RQ 1 – Have the physical parameters of height (HT), weight (WT), or Body Mass Index (BMI) changed over time for high school linemen recruited to play for a “Power 5” school when grouped by specific positions?

RQ 2 – Have the physical parameters of HT, WT, or BMI changed over time within conferences for high school linemen recruited to play for a “Power 5” school when grouped by positions and stratified by time periods?

RQ 3 – Have the physical parameters of HT, WT, or BMI changed over time between conferences for high school linemen recruited to play for a “Power 5” school when grouped by positions and time periods?

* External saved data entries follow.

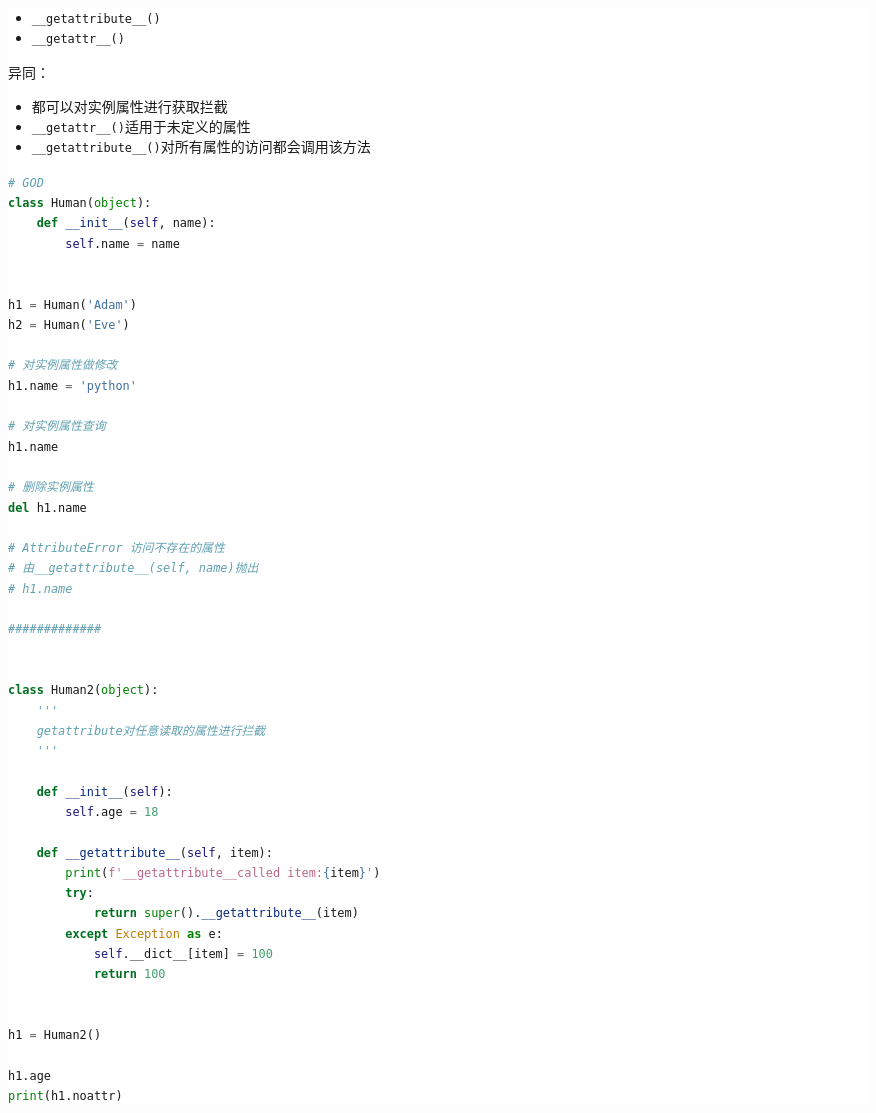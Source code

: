 + `__getattribute__()`
+ `__getattr__()`

异同：

+ 都可以对实例属性进行获取拦截
+ `__getattr__()`适用于未定义的属性
+ `__getattribute__()`对所有属性的访问都会调用该方法

```python
# GOD
class Human(object):
    def __init__(self, name):
        self.name = name


h1 = Human('Adam')
h2 = Human('Eve')

# 对实例属性做修改
h1.name = 'python'

# 对实例属性查询
h1.name

# 删除实例属性
del h1.name

# AttributeError 访问不存在的属性
# 由__getattribute__(self, name)抛出
# h1.name

#############


class Human2(object):
    '''
    getattribute对任意读取的属性进行拦截
    '''

    def __init__(self):
        self.age = 18

    def __getattribute__(self, item):
        print(f'__getattribute__called item:{item}')
        try:
            return super().__getattribute__(item)
        except Exception as e:
            self.__dict__[item] = 100
            return 100


h1 = Human2()

h1.age
print(h1.noattr)

```
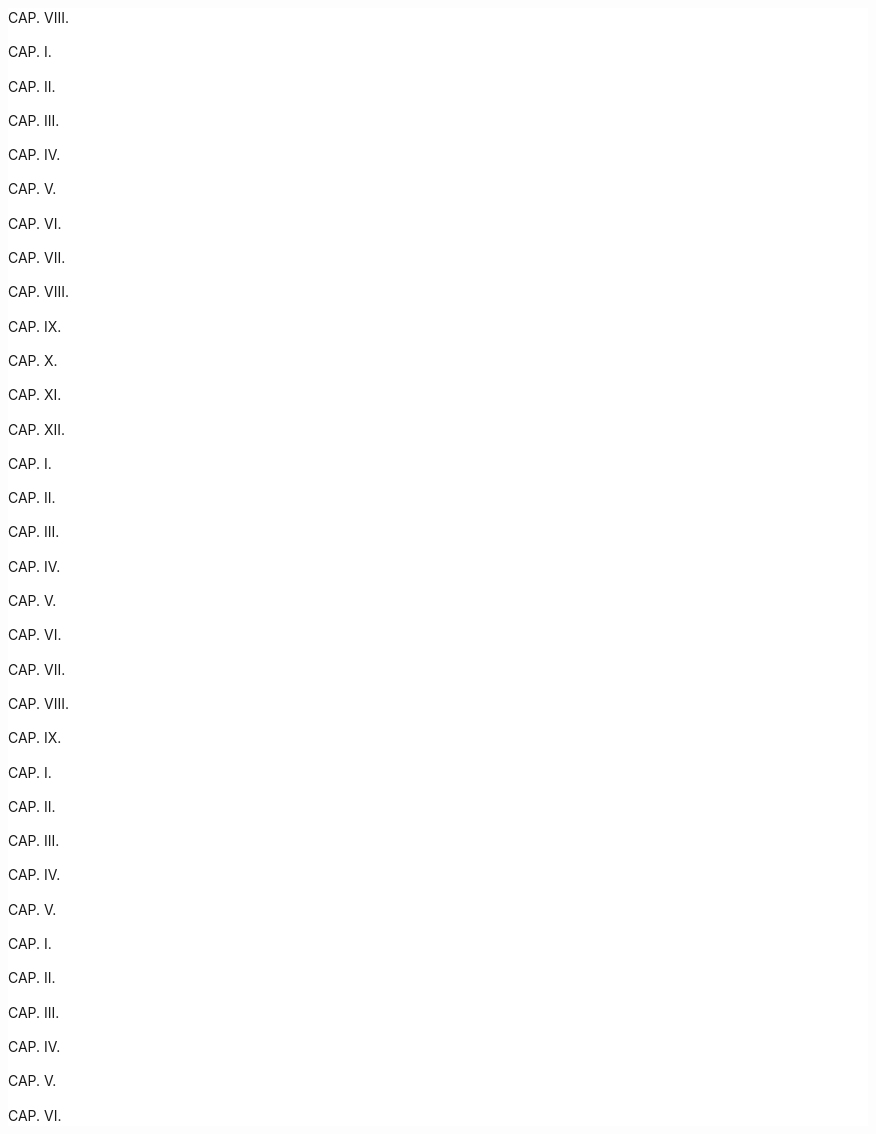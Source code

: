 CAP. VIII.

CAP. I.

CAP. II.

CAP. III.

CAP. IV.

CAP. V.

CAP. VI.

CAP. VII.

CAP. VIII.

CAP. IX.

CAP. X.

CAP. XI.

CAP. XII.

CAP. I.

CAP. II.

CAP. III.

CAP. IV.

CAP. V.

CAP. VI.

CAP. VII.

CAP. VIII.

CAP. IX.

CAP. I.

CAP. II.

CAP. III.

CAP. IV.

CAP. V.

CAP. I.

CAP. II.

CAP. III.

CAP. IV.

CAP. V.

CAP. VI.
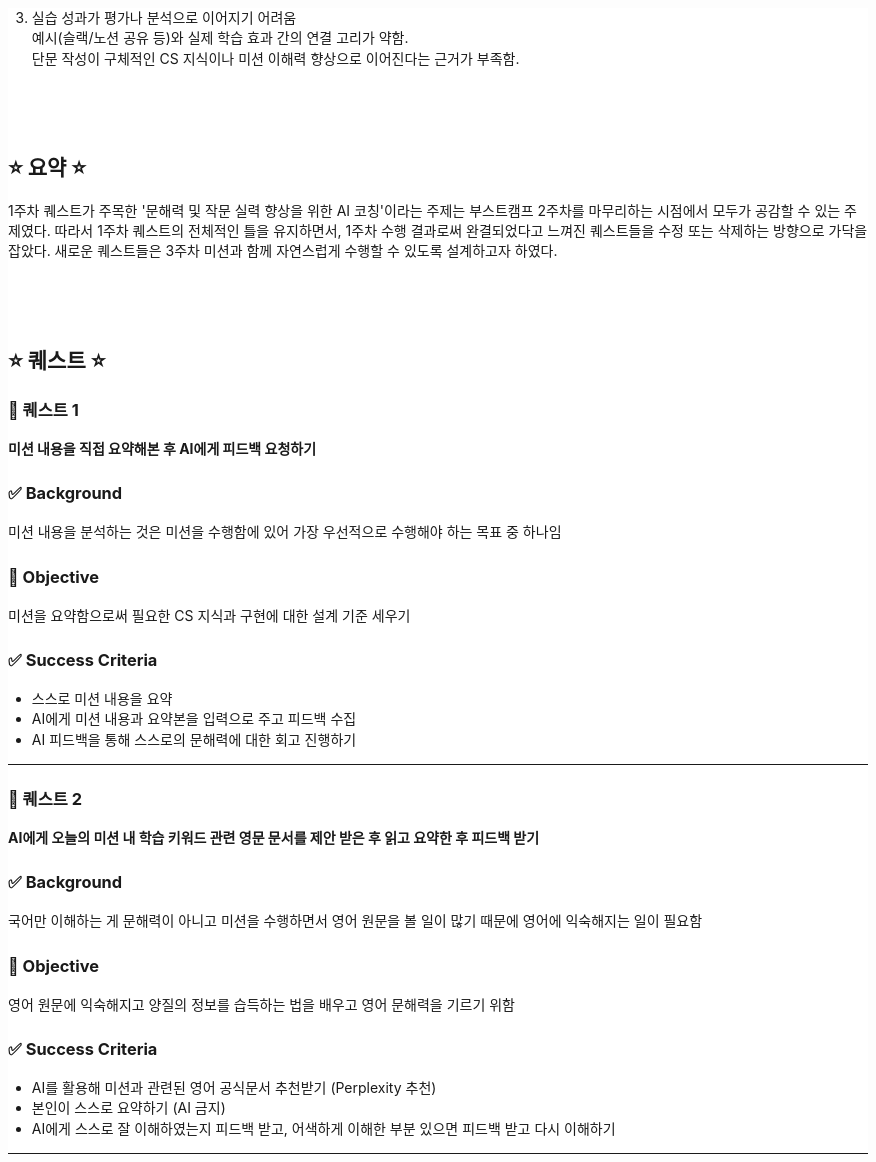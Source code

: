 3. 실습 성과가 평가나 분석으로 이어지기 어려움  
   예시(슬랙/노션 공유 등)와 실제 학습 효과 간의 연결 고리가 약함.  
   단문 작성이 구체적인 CS 지식이나 미션 이해력 향상으로 이어진다는 근거가 부족함.

<br/>
<br/>

## ⭐️ 요약 ⭐️

1주차 퀘스트가 주목한 '문해력 및 작문 실력 향상을 위한 AI 코칭'이라는 주제는 부스트캠프 2주차를 마무리하는 시점에서 모두가 공감할 수 있는 주제였다. 따라서 1주차 퀘스트의 전체적인 틀을 유지하면서, 1주차 수행 결과로써 완결되었다고 느껴진 퀘스트들을 수정 또는 삭제하는 방향으로 가닥을 잡았다. 새로운 퀘스트들은 3주차 미션과 함께 자연스럽게 수행할 수 있도록 설계하고자 하였다.

<br/>
<br/>

## ⭐️ 퀘스트 ⭐️

### 🚀 퀘스트 1

**미션 내용을 직접 요약해본 후 AI에게 피드백 요청하기**

### ✅ Background

미션 내용을 분석하는 것은 미션을 수행함에 있어 가장 우선적으로 수행해야 하는 목표 중 하나임

### 🎯 Objective

미션을 요약함으로써 필요한 CS 지식과 구현에 대한 설계 기준 세우기

### ✅ Success Criteria

- 스스로 미션 내용을 요약
- AI에게 미션 내용과 요약본을 입력으로 주고 피드백 수집
- AI 피드백을 통해 스스로의 문해력에 대한 회고 진행하기

---

### 🚀 퀘스트 2

**AI에게 오늘의 미션 내 학습 키워드 관련 영문 문서를 제안 받은 후 읽고 요약한 후 피드백 받기**

### ✅ Background

국어만 이해하는 게 문해력이 아니고 미션을 수행하면서 영어 원문을 볼 일이 많기 때문에 영어에 익숙해지는 일이 필요함

### 🎯 Objective

영어 원문에 익숙해지고 양질의 정보를 습득하는 법을 배우고 영어 문해력을 기르기 위함

### ✅ Success Criteria

- AI를 활용해 미션과 관련된 영어 공식문서 추천받기 (Perplexity 추천)
- 본인이 스스로 요약하기 (AI 금지)
- AI에게 스스로 잘 이해하였는지 피드백 받고, 어색하게 이해한 부분 있으면 피드백 받고 다시 이해하기

---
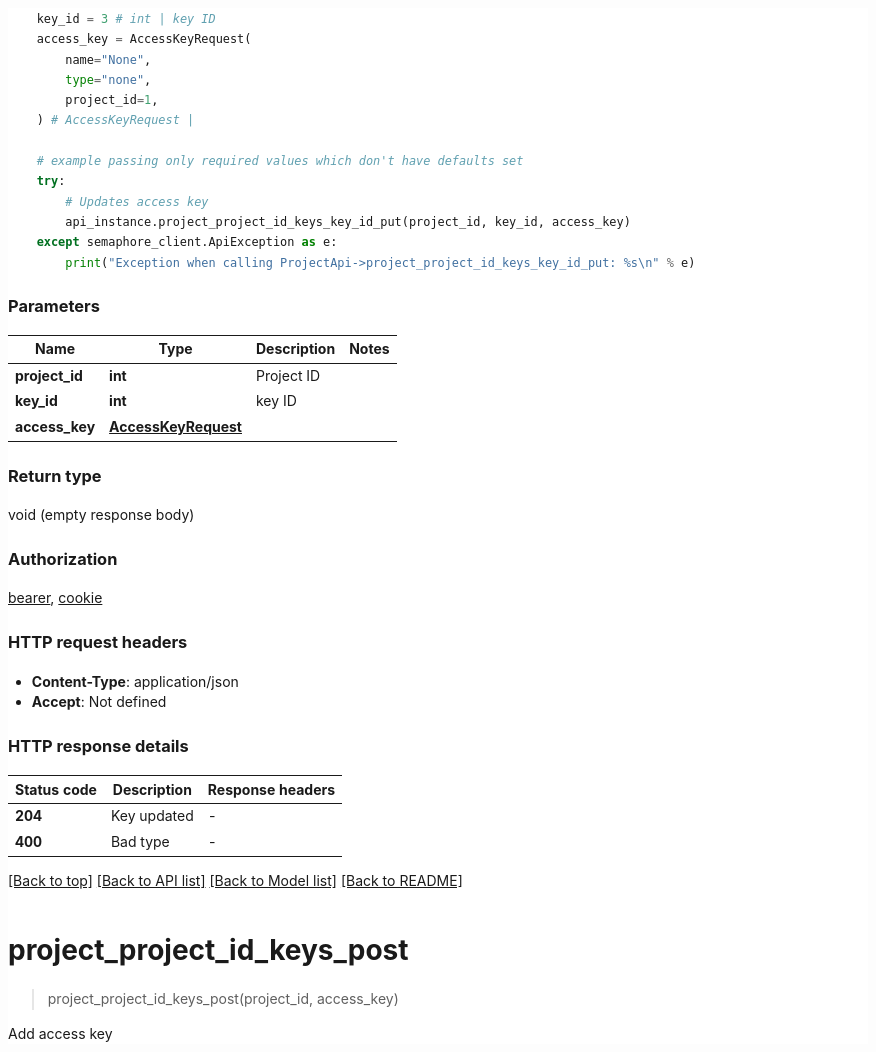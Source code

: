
 ```python
    key_id = 3 # int | key ID
    access_key = AccessKeyRequest(
        name="None",
        type="none",
        project_id=1,
    ) # AccessKeyRequest | 

    # example passing only required values which don't have defaults set
    try:
        # Updates access key
        api_instance.project_project_id_keys_key_id_put(project_id, key_id, access_key)
    except semaphore_client.ApiException as e:
        print("Exception when calling ProjectApi->project_project_id_keys_key_id_put: %s\n" % e)
```


### Parameters

Name | Type | Description  | Notes
------------- | ------------- | ------------- | -------------
 **project_id** | **int**| Project ID |
 **key_id** | **int**| key ID |
 **access_key** | [**AccessKeyRequest**](AccessKeyRequest.md)|  |

### Return type

void (empty response body)

### Authorization

[bearer](../README.md#bearer), [cookie](../README.md#cookie)

### HTTP request headers

 - **Content-Type**: application/json
 - **Accept**: Not defined


### HTTP response details

| Status code | Description | Response headers |
|-------------|-------------|------------------|
**204** | Key updated |  -  |
**400** | Bad type |  -  |

[[Back to top]](#) [[Back to API list]](../README.md#documentation-for-api-endpoints) [[Back to Model list]](../README.md#documentation-for-models) [[Back to README]](../README.md)

# **project_project_id_keys_post**
> project_project_id_keys_post(project_id, access_key)

Add access key
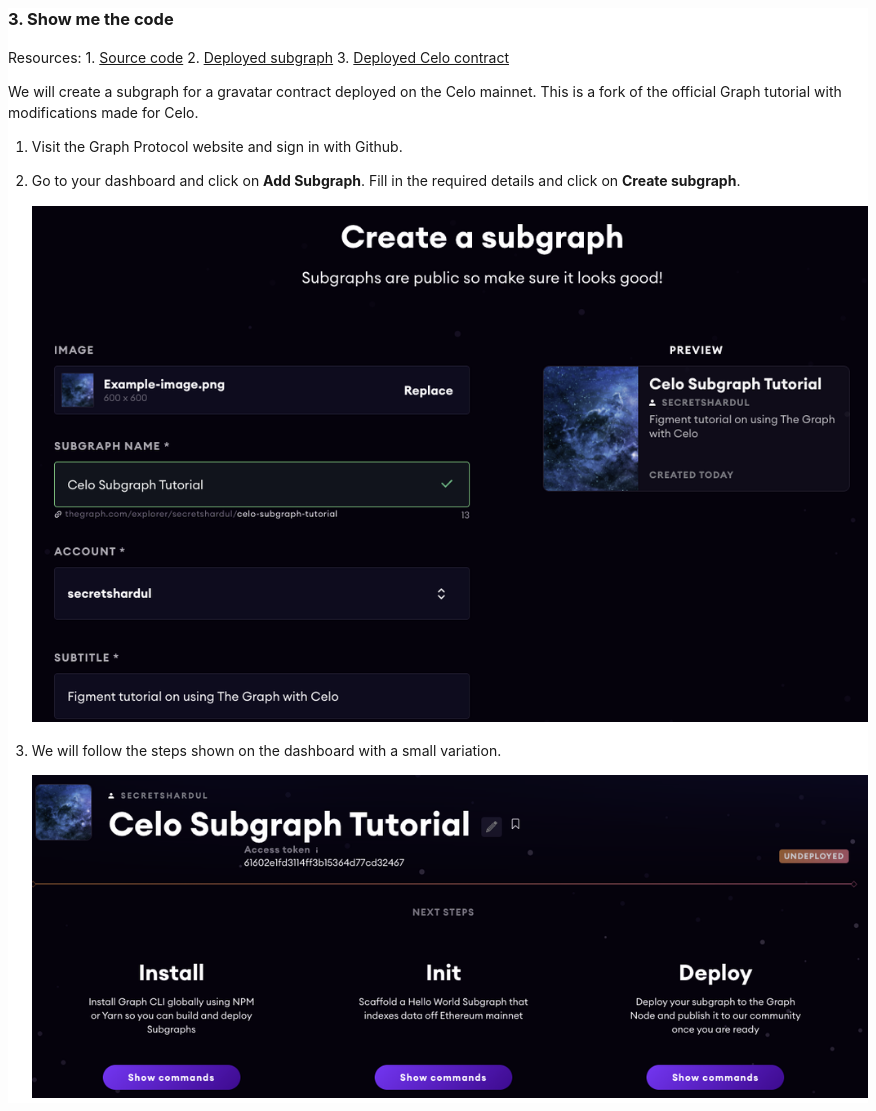 ### 3. Show me the code

Resources: 1. [Source code](https://github.com/secretshardul/the-graph-celo) 2. [Deployed subgraph](https://thegraph.com/explorer/subgraph/secretshardul/celo-subgraph-tutorial) 3. [Deployed Celo contract](https://explorer.celo.org/address/0x56d04968f959ae609a32c8eadb8cd3db90490a7f/transactions)

We will create a subgraph for a gravatar contract deployed on the Celo mainnet. This is a fork of the official Graph tutorial with modifications made for Celo.

1. Visit the Graph Protocol website and sign in with Github.
2. Go to your dashboard and click on **Add Subgraph**. Fill in the required details and click on **Create subgraph**.

   ![Create subgraph](../../../.gitbook/assets/celo-subgraph-01-dashboard-create-new.png)

3. We will follow the steps shown on the dashboard with a small variation.

   ![Create subgraph](../../../.gitbook/assets/celo-subgraph-02-dashboard-instructions.png)
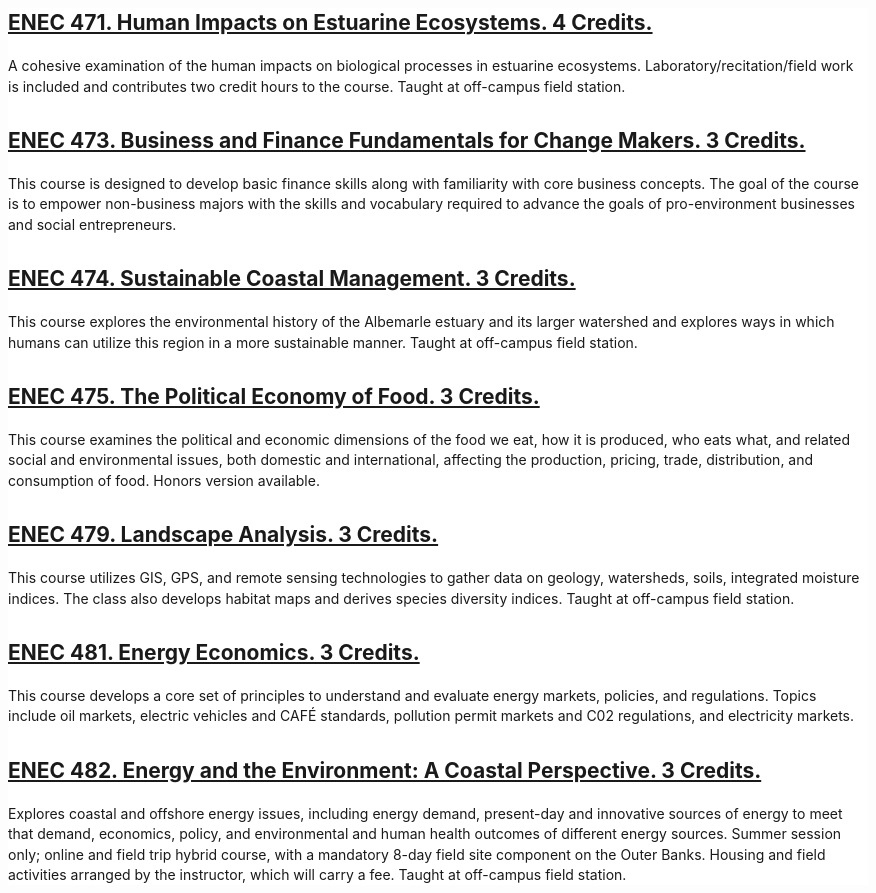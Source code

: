 ## [ENEC 471. Human Impacts on Estuarine Ecosystems. 4 Credits.](./ENEC_471_Human_Impacts_on_Estuarine_Ecosystems)

A cohesive examination of the human impacts on biological processes in estuarine ecosystems. Laboratory/recitation/field work is included and contributes two credit hours to the course. Taught at off-campus field station.

## [ENEC 473. Business and Finance Fundamentals for Change Makers. 3 Credits.](./ENEC_473_Business_and_Finance_Fundamentals_for_Change_Makers)

This course is designed to develop basic finance skills along with familiarity with core business concepts. The goal of the course is to empower non-business majors with the skills and vocabulary required to advance the goals of pro-environment businesses and social entrepreneurs.

## [ENEC 474. Sustainable Coastal Management. 3 Credits.](./ENEC_474_Sustainable_Coastal_Management)

This course explores the environmental history of the Albemarle estuary and its larger watershed and explores ways in which humans can utilize this region in a more sustainable manner. Taught at off-campus field station.

## [ENEC 475. The Political Economy of Food. 3 Credits.](./ENEC_475_The_Political_Economy_of_Food)

This course examines the political and economic dimensions of the food we eat, how it is produced, who eats what, and related social and environmental issues, both domestic and international, affecting the production, pricing, trade, distribution, and consumption of food. Honors version available.

## [ENEC 479. Landscape Analysis. 3 Credits.](./ENEC_479_Landscape_Analysis)

This course utilizes GIS, GPS, and remote sensing technologies to gather data on geology, watersheds, soils, integrated moisture indices. The class also develops habitat maps and derives species diversity indices. Taught at off-campus field station.

## [ENEC 481. Energy Economics. 3 Credits.](./ENEC_481_Energy_Economics)

This course develops a core set of principles to understand and evaluate energy markets, policies, and regulations. Topics include oil markets, electric vehicles and CAFÉ standards, pollution permit markets and C02 regulations, and electricity markets.

## [ENEC 482. Energy and the Environment: A Coastal Perspective. 3 Credits.](./ENEC_482_Energy_and_the_Environment_A_Coastal_Perspective)

Explores coastal and offshore energy issues, including energy demand, present-day and innovative sources of energy to meet that demand, economics, policy, and environmental and human health outcomes of different energy sources. Summer session only; online and field trip hybrid course, with a mandatory 8-day field site component on the Outer Banks. Housing and field activities arranged by the instructor, which will carry a fee. Taught at off-campus field station.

Subjects for this study included high school football linemen who were recruited to play for a “Power 5” school between the years 2003 and 2020. The specific position the linemen were recruited to play was utilized to differentiate the players into position groups which included defensive ends (DEs), defensive tackles (DTs), offensive centers/guards (OCGs), and offensive tackles (OTs).

Data Collection

Archival recruiting data derived from ‘247 Sports’ was aggregated and made available on a publicly available website ( ‘247 Sports’ is a well-established high school recruiting website with data going as far back as 1999 (32). The overall dataset contained over 25,000 players listed as Division I recruits between 2003 and 2020. Extracting the linemen yielded a large dataset (n = 7,428) for this study. Between 2003 and 2020, conference affiliation for some schools currently in the “Power 5” has changed. Therefore, each player was coded with the conference his school was in for the year he was recruited to the team.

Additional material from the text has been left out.